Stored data
========================================================================

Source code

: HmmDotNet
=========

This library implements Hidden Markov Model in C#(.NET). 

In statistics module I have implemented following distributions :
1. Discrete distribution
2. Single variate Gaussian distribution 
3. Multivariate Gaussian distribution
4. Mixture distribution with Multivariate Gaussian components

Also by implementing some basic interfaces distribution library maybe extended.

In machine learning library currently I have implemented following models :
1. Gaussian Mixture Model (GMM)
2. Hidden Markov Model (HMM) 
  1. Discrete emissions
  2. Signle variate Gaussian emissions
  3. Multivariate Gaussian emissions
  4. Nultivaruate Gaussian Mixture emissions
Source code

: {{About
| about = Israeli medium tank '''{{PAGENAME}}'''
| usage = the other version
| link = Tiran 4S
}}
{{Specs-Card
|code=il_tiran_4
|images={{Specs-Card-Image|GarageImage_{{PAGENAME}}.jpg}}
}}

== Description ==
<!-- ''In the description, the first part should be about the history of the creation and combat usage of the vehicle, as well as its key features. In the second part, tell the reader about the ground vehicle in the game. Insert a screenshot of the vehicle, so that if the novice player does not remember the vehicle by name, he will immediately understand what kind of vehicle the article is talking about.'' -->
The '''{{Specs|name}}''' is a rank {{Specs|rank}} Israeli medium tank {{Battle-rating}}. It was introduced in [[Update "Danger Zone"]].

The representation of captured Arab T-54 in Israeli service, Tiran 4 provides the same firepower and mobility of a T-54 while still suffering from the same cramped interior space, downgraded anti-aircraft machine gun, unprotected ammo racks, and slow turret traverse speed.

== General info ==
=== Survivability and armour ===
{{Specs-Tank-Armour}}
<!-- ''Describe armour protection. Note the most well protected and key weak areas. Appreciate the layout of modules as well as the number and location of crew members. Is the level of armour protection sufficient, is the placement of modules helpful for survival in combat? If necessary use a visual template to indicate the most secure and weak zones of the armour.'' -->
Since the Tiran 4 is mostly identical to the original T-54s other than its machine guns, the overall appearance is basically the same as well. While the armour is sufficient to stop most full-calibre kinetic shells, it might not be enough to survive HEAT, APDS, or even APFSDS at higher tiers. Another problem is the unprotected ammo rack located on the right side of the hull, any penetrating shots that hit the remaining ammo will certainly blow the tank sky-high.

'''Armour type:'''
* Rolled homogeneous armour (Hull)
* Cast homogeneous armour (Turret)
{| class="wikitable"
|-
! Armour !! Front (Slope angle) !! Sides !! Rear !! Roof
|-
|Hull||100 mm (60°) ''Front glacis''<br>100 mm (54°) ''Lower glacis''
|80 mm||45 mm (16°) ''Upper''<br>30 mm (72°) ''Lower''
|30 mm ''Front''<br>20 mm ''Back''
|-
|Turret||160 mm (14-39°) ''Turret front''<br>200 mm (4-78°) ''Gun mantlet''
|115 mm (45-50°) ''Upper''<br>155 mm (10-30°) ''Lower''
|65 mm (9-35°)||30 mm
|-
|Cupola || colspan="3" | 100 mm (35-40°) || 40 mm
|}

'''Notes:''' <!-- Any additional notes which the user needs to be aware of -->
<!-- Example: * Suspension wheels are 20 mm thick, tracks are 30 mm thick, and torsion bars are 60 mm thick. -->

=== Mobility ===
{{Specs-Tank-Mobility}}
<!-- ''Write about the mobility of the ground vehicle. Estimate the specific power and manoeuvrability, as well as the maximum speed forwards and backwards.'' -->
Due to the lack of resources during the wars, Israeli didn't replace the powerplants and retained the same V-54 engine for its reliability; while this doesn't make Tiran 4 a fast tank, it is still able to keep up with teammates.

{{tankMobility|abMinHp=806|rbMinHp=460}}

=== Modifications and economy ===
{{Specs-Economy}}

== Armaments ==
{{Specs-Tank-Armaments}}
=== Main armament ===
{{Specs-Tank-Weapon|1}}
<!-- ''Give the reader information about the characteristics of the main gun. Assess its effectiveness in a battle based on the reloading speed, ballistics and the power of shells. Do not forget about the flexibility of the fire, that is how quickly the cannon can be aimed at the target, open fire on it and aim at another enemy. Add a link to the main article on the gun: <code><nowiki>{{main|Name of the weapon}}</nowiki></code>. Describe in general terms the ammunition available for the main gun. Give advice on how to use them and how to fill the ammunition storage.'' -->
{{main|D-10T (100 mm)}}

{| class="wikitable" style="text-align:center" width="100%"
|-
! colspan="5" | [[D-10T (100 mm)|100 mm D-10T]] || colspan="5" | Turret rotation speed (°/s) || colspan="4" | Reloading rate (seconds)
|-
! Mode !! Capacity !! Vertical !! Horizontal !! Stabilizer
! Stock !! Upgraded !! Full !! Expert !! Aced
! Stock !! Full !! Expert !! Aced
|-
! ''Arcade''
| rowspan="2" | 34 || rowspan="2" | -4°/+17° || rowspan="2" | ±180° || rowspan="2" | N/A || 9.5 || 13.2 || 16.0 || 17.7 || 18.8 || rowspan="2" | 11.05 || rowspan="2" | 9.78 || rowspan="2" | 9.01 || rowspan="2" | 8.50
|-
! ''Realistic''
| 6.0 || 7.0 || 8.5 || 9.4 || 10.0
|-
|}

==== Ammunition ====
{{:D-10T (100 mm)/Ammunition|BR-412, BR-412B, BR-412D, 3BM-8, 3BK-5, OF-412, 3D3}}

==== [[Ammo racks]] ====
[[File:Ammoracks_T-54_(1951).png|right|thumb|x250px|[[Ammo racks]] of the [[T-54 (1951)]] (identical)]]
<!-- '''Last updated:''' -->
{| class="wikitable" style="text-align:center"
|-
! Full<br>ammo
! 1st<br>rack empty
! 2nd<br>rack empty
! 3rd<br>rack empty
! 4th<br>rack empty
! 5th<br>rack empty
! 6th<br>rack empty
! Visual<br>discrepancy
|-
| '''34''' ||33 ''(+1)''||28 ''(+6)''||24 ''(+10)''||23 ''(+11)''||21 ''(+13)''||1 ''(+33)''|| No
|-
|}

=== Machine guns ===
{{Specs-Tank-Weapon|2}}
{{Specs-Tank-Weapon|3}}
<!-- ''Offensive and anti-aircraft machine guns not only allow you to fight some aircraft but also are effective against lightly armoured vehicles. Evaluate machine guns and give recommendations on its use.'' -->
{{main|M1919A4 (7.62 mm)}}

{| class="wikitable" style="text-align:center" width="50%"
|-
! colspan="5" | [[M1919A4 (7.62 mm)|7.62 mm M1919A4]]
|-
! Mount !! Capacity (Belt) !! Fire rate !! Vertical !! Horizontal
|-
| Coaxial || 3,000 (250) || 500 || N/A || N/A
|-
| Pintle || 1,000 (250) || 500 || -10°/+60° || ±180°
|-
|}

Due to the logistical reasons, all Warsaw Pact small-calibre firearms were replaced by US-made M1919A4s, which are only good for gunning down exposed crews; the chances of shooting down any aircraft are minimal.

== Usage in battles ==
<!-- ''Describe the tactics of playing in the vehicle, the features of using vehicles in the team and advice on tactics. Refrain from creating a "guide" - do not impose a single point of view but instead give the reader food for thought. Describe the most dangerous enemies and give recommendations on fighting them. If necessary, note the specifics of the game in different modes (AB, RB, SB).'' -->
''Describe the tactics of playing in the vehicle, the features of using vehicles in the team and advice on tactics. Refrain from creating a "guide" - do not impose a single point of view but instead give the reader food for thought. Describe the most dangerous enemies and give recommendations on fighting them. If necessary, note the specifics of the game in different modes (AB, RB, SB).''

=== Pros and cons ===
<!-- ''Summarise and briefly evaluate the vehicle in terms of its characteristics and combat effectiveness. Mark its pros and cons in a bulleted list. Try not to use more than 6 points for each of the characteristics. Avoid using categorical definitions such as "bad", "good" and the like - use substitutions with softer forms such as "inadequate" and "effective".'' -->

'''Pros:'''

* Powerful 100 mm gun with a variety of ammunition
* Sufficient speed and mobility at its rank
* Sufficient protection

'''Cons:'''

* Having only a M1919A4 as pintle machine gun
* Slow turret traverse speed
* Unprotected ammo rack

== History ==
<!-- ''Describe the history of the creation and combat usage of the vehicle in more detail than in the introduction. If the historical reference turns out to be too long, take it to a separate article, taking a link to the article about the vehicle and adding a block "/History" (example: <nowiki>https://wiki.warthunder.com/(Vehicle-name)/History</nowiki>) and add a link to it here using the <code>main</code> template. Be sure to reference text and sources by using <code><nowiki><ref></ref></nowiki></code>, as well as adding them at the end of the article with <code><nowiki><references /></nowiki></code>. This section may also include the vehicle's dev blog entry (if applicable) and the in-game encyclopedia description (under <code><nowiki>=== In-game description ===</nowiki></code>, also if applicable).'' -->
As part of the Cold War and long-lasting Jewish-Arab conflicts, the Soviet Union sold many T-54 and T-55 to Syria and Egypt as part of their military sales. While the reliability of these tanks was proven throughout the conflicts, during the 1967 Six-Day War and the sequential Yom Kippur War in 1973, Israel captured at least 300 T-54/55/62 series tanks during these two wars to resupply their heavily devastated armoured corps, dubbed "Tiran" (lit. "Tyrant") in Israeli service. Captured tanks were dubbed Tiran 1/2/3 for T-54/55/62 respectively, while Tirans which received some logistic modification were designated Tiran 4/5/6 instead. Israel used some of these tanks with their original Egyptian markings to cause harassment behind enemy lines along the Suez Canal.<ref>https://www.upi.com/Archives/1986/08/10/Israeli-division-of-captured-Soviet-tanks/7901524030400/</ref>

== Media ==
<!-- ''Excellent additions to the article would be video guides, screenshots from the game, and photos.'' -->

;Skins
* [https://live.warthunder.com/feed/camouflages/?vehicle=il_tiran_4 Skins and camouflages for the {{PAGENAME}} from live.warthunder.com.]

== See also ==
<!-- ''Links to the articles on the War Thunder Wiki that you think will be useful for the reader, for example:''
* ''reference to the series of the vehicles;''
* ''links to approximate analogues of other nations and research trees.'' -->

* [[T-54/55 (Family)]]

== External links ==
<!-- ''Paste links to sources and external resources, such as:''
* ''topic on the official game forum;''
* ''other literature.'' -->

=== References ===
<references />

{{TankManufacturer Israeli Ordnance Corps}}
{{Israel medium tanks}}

========================================================================

Copy out each line from the preceding entries that mentions the word "colspan".

### EXERCISE SOLUTION
|Cupola || colspan="3" | 100 mm (35-40°) || 40 mm
! colspan="5" | [[D-10T (100 mm)|100 mm D-10T]] || colspan="5" | Turret rotation speed (°/s) || colspan="4" | Reloading rate (seconds)
! colspan="5" | [[M1919A4 (7.62 mm)|7.62 mm M1919A4]]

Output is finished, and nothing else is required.